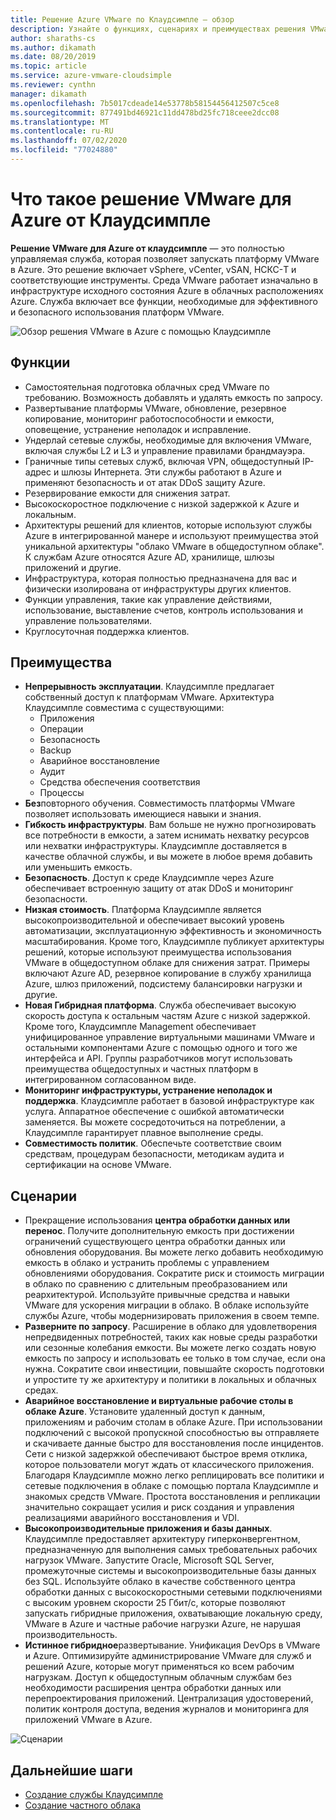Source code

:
 ```yaml
---
title: Решение Azure VMware по Клаудсимпле — обзор
description: Узнайте о функциях, сценариях и преимуществах решения VMware в Azure с помощью службы Клаудсимпле.
author: sharaths-cs
ms.author: dikamath
ms.date: 08/20/2019
ms.topic: article
ms.service: azure-vmware-cloudsimple
ms.reviewer: cynthn
manager: dikamath
ms.openlocfilehash: 7b5017cdeade14e53778b58154456412507c5ce8
ms.sourcegitcommit: 877491bd46921c11dd478bd25fc718ceee2dcc08
ms.translationtype: MT
ms.contentlocale: ru-RU
ms.lasthandoff: 07/02/2020
ms.locfileid: "77024880"
---
```

# <a name="what-is-azure-vmware-solution-by-cloudsimple"></a>Что такое решение VMware для Azure от Клаудсимпле

**Решение VMware для Azure от клаудсимпле** — это полностью управляемая служба, которая позволяет запускать платформу VMware в Azure. Это решение включает vSphere, vCenter, vSAN, НСКС-T и соответствующие инструменты. Среда VMware работает изначально в инфраструктуре исходного состояния Azure в облачных расположениях Azure. Служба включает все функции, необходимые для эффективного и безопасного использования платформ VMware.

![Обзор решения VMware в Azure с помощью Клаудсимпле](media/azure-vmware-solution-by-cloudsimple.png)

## <a name="features"></a>Функции

* Самостоятельная подготовка облачных сред VMware по требованию. Возможность добавлять и удалять емкость по запросу.
* Развертывание платформы VMware, обновление, резервное копирование, мониторинг работоспособности и емкости, оповещение, устранение неполадок и исправление.
* Ундерлай сетевые службы, необходимые для включения VMware, включая службы L2 и L3 и управление правилами брандмауэра.
* Граничные типы сетевых служб, включая VPN, общедоступный IP-адрес и шлюзы Интернета. Эти службы работают в Azure и применяют безопасность и от атак DDoS защиту Azure.
* Резервирование емкости для снижения затрат.
* Высокоскоростное подключение с низкой задержкой к Azure и локальным.
* Архитектуры решений для клиентов, которые используют службы Azure в интегрированной манере и используют преимущества этой уникальной архитектуры "облако VMware в общедоступном облаке". К службам Azure относятся Azure AD, хранилище, шлюзы приложений и другие.
* Инфраструктура, которая полностью предназначена для вас и физически изолирована от инфраструктуры других клиентов.
* Функции управления, такие как управление действиями, использование, выставление счетов, контроль использования и управление пользователями.
* Круглосуточная поддержка клиентов.

## <a name="benefits"></a>Преимущества

* **Непрерывность эксплуатации**. Клаудсимпле предлагает собственный доступ к платформам VMware. Архитектура Клаудсимпле совместима с существующими:
    * Приложения
    * Операции
    * Безопасность
    * Backup
    * Аварийное восстановление
    * Аудит
    * Средства обеспечения соответствия
    * Процессы
* **Без**повторного обучения. Совместимость платформы VMware позволяет использовать имеющиеся навыки и знания.
* **Гибкость инфраструктуры**. Вам больше не нужно прогнозировать все потребности в емкости, а затем иснимать нехватку ресурсов или нехватки инфраструктуры. Клаудсимпле доставляется в качестве облачной службы, и вы можете в любое время добавить или уменьшить емкость.
* **Безопасность**. Доступ к среде Клаудсимпле через Azure обеспечивает встроенную защиту от атак DDoS и мониторинг безопасности.
* **Низкая стоимость**. Платформа Клаудсимпле является высокопроизводительной и обеспечивает высокий уровень автоматизации, эксплуатационную эффективность и экономичность масштабирования. Кроме того, Клаудсимпле публикует архитектуры решений, которые используют преимущества использования VMware в общедоступном облаке для снижения затрат. Примеры включают Azure AD, резервное копирование в службу хранилища Azure, шлюз приложений, подсистему балансировки нагрузки и другие.
* **Новая Гибридная платформа**. Служба обеспечивает высокую скорость доступа к остальным частям Azure с низкой задержкой. Кроме того, Клаудсимпле Management обеспечивает унифицированное управление виртуальными машинами VMware и остальными компонентами Azure с помощью одного и того же интерфейса и API. Группы разработчиков могут использовать преимущества общедоступных и частных платформ в интегрированном согласованном виде.
* **Мониторинг инфраструктуры, устранение неполадок и поддержка**. Клаудсимпле работает в базовой инфраструктуре как услуга. Аппаратное обеспечение с ошибкой автоматически заменяется. Вы можете сосредоточиться на потреблении, а Клаудсимпле гарантирует плавное выполнение среды.
* **Совместимость политик**. Обеспечьте соответствие своим средствам, процедурам безопасности, методикам аудита и сертификации на основе VMware.

## <a name="scenarios"></a>Сценарии

* Прекращение использования **центра обработки данных или перенос**. Получите дополнительную емкость при достижении ограничений существующего центра обработки данных или обновления оборудования. Вы можете легко добавить необходимую емкость в облако и устранить проблемы с управлением обновлениями оборудования. Сократите риск и стоимость миграции в облако по сравнению с длительным преобразованием или реархитектурой. Используйте привычные средства и навыки VMware для ускорения миграции в облако. В облаке используйте службы Azure, чтобы модернизировать приложения в своем темпе.
* **Разверните по запросу**. Расширение в облако для удовлетворения непредвиденных потребностей, таких как новые среды разработки или сезонные колебания емкости. Вы можете легко создать новую емкость по запросу и использовать ее только в том случае, если она нужна. Сократите свои инвестиции, повышайте скорость подготовки и упростите ту же архитектуру и политики в локальных и облачных средах.
* **Аварийное восстановление и виртуальные рабочие столы в облаке Azure**. Установите удаленный доступ к данным, приложениям и рабочим столам в облаке Azure. При использовании подключений с высокой пропускной способностью вы отправляете и скачиваете данные быстро для восстановления после инцидентов. Сети с низкой задержкой обеспечивают быстрое время отклика, которое пользователи могут ждать от классического приложения. Благодаря Клаудсимпле можно легко реплицировать все политики и сетевые подключения в облаке с помощью портала Клаудсимпле и знакомых средств VMware. Простота восстановления и репликации значительно сокращает усилия и риск создания и управления реализациями аварийного восстановления и VDI.
* **Высокопроизводительные приложения и базы данных**. Клаудсимпле предоставляет архитектуру гиперконвергентном, предназначенную для выполнения самых требовательных рабочих нагрузок VMware. Запустите Oracle, Microsoft SQL Server, промежуточные системы и высокопроизводительные базы данных без SQL. Используйте облако в качестве собственного центра обработки данных с высокоскоростными сетевыми подключениями с высоким уровнем скорости 25 Гбит/с, которые позволяют запускать гибридные приложения, охватывающие локальную среду, VMware в Azure и частные рабочие нагрузки Azure, не нарушая производительность.
* **Истинное гибридное**развертывание. Унификация DevOps в VMware и Azure. Оптимизируйте администрирование VMware для служб и решений Azure, которые могут применяться ко всем рабочим нагрузкам. Доступ к общедоступным облачным службам без необходимости расширения центра обработки данных или перепроектирования приложений. Централизация удостоверений, политик контроля доступа, ведения журналов и мониторинга для приложений VMware в Azure.

![Сценарии](media/cloudsimple-scenarios.png)

## <a name="next-steps"></a>Дальнейшие шаги

* [Создание службы Клаудсимпле](quickstart-create-cloudsimple-service.md)
* [Создание частного облака](quickstart-create-private-cloud.md)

== TASK OBJECTIVE ==
Above are the entries. Output exactly the lines beginning with the line that has "такое решение VMware для Azure от Клаудсимпле" and ending with the line that has "использования платформ VMware.".

== SOLUTION FOR THIS TASK ==
# <a name="what-is-azure-vmware-solution-by-cloudsimple"></a>Что такое решение VMware для Azure от Клаудсимпле

**Решение VMware для Azure от клаудсимпле** — это полностью управляемая служба, которая позволяет запускать платформу VMware в Azure. Это решение включает vSphere, vCenter, vSAN, НСКС-T и соответствующие инструменты. Среда VMware работает изначально в инфраструктуре исходного состояния Azure в облачных расположениях Azure. Служба включает все функции, необходимые для эффективного и безопасного использования платформ VMware.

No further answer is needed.